_TASK INSTRUCTIONS_
Across the entries below, tally every line that holds the word "package". Give only the tally.
--*--
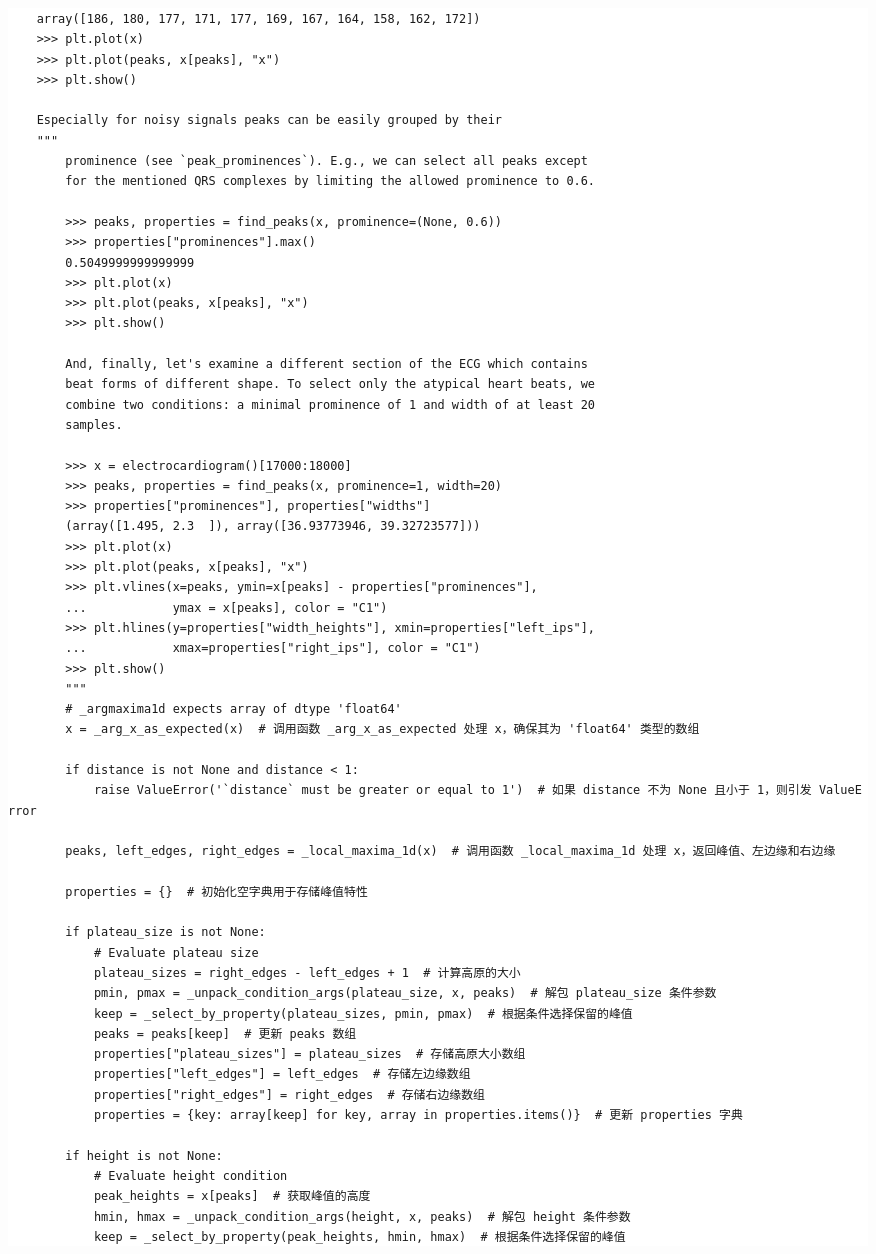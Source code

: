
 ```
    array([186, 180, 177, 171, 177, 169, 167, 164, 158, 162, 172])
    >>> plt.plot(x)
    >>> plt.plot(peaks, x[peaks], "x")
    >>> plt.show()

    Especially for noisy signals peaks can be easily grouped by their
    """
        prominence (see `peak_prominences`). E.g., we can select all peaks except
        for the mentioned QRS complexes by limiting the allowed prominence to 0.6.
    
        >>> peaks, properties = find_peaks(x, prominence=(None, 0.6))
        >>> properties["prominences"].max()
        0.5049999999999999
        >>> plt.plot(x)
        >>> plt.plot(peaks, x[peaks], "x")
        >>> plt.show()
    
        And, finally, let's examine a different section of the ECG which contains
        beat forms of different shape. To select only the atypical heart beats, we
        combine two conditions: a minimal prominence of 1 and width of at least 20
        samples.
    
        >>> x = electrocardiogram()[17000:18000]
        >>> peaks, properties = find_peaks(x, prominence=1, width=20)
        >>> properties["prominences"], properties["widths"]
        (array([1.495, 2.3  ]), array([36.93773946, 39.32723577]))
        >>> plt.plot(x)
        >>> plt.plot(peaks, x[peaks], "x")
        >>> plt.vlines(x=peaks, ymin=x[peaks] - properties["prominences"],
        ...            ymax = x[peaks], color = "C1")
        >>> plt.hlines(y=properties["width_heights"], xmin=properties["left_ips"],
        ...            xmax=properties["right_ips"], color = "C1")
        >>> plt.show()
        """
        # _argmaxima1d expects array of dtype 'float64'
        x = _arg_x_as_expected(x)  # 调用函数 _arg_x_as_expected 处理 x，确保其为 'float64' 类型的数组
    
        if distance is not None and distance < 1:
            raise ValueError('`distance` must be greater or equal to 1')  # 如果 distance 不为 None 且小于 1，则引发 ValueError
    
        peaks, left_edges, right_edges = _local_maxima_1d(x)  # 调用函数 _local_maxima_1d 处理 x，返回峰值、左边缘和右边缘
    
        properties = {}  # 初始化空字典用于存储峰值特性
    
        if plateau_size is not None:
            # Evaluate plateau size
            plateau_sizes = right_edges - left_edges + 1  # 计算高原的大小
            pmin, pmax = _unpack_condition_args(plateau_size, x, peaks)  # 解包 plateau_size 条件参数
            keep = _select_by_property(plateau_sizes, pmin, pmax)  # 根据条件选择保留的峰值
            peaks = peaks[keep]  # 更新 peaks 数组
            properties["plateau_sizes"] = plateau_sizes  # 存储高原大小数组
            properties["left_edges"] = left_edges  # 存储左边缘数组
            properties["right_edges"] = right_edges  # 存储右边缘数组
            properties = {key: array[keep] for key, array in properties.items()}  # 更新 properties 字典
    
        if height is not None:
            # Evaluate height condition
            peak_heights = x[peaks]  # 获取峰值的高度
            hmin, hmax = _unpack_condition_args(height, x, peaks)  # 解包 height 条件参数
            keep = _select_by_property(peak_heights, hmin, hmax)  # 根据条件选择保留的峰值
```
--*--
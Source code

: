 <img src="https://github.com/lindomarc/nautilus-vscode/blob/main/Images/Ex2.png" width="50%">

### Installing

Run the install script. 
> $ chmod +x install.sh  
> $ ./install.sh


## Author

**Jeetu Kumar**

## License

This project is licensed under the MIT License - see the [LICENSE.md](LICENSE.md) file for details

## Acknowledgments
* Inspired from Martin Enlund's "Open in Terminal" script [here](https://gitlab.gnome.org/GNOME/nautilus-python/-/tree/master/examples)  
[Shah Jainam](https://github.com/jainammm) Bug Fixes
--*--
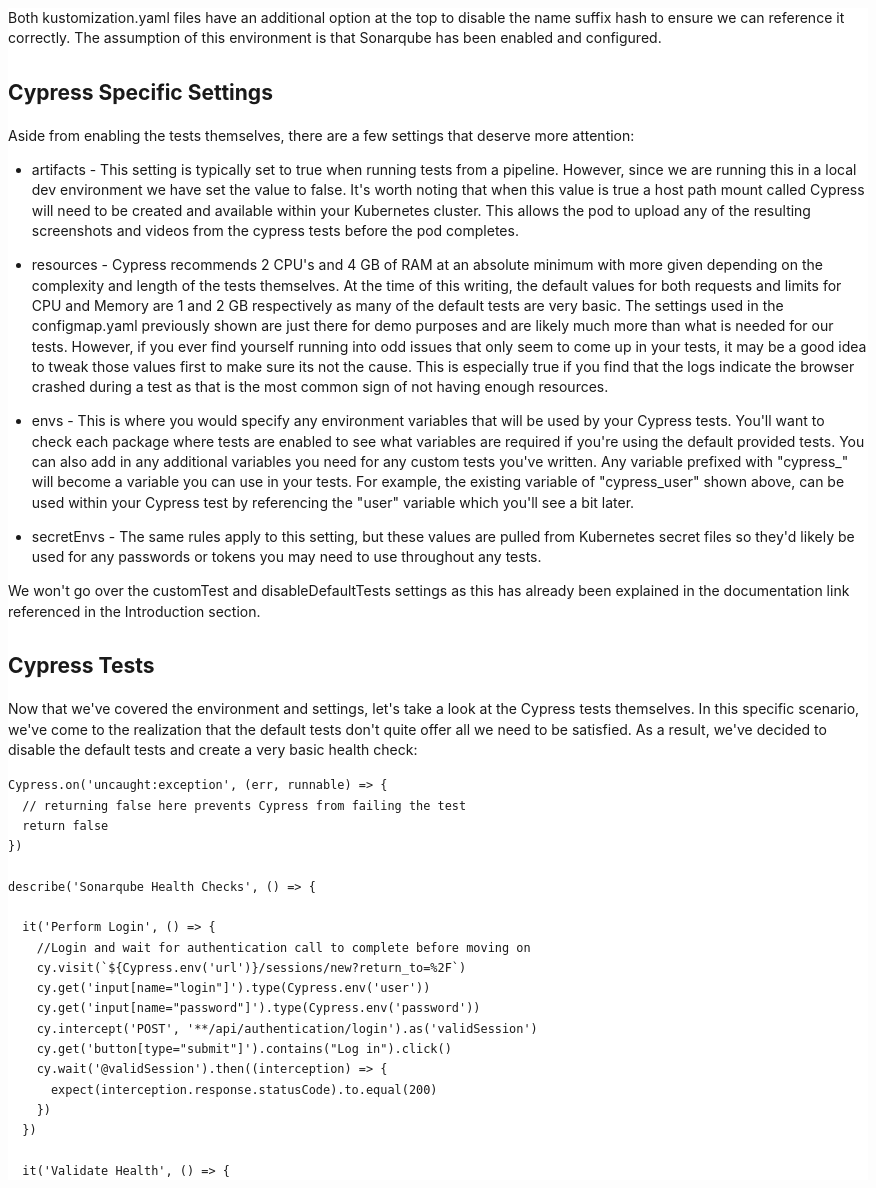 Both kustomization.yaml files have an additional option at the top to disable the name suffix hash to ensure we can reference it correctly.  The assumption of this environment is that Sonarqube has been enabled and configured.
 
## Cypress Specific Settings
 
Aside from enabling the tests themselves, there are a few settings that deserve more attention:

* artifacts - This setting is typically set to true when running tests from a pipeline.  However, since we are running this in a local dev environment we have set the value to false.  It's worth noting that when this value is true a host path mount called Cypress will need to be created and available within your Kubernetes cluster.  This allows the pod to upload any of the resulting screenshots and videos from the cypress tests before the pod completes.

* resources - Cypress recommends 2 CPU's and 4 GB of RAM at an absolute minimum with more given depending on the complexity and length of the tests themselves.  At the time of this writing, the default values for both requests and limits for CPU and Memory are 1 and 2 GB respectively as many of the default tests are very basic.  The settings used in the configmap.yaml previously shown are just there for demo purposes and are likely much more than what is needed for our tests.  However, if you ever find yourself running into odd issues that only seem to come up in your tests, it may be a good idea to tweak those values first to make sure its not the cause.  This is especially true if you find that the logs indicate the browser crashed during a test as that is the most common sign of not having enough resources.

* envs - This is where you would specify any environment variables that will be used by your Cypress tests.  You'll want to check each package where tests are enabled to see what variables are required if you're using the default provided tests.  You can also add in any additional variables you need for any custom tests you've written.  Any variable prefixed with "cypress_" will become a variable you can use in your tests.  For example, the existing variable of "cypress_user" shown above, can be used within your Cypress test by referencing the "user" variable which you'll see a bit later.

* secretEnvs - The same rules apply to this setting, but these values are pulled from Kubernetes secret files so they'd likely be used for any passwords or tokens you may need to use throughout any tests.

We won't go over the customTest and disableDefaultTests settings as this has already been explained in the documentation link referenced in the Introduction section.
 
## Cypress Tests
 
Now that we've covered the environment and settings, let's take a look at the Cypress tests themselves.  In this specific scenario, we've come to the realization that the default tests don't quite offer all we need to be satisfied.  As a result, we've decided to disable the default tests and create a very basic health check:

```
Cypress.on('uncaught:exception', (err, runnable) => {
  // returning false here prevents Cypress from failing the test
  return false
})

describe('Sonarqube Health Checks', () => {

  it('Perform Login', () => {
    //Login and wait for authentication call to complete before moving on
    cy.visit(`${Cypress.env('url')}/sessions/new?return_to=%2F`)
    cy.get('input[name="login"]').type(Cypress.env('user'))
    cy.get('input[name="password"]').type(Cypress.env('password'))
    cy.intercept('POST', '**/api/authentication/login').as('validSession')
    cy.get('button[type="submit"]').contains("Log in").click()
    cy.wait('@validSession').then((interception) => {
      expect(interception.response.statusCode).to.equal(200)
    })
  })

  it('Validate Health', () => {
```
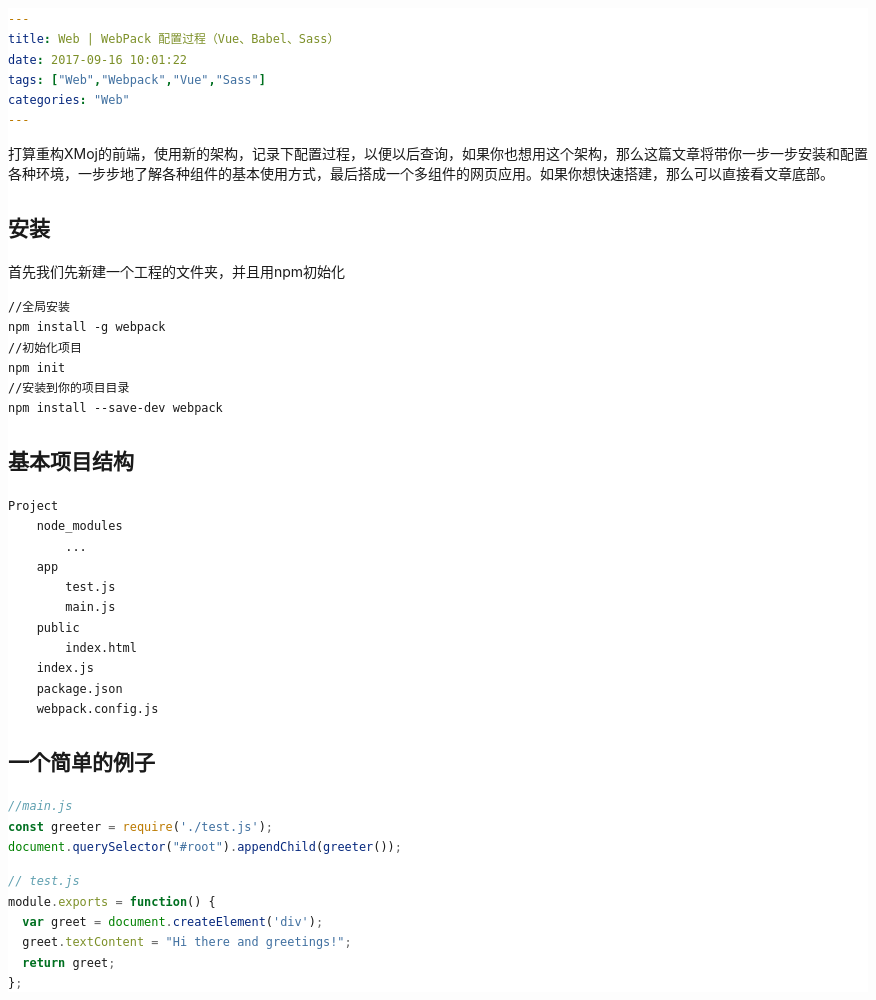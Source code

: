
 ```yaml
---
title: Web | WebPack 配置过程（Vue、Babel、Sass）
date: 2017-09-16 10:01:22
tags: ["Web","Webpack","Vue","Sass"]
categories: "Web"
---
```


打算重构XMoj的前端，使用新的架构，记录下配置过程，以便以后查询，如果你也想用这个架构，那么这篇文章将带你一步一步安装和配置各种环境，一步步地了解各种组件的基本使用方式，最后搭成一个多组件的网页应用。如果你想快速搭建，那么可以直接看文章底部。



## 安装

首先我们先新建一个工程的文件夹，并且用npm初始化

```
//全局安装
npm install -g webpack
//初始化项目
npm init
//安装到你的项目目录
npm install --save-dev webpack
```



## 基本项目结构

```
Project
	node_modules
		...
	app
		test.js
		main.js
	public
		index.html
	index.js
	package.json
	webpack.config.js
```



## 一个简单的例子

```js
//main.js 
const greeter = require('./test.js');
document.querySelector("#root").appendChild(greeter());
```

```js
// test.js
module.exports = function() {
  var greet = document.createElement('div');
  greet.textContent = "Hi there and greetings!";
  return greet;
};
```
--*--
_WRITTEN RESPONSE_
2